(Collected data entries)
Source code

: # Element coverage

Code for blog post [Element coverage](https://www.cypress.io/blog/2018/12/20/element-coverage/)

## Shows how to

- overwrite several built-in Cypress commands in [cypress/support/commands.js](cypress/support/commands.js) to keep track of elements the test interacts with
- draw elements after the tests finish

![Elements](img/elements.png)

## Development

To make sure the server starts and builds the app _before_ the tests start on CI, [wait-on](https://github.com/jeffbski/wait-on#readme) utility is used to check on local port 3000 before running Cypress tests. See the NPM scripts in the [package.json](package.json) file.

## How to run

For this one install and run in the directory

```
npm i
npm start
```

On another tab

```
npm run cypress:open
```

> What needs to be done
Every line above with the word "https" is to be copied out.

> Solution below
Code for blog post [Element coverage](https://www.cypress.io/blog/2018/12/20/element-coverage/)
To make sure the server starts and builds the app _before_ the tests start on CI, [wait-on](https://github.com/jeffbski/wait-on#readme) utility is used to check on local port 3000 before running Cypress tests. See the NPM scripts in the [package.json](package.json) file.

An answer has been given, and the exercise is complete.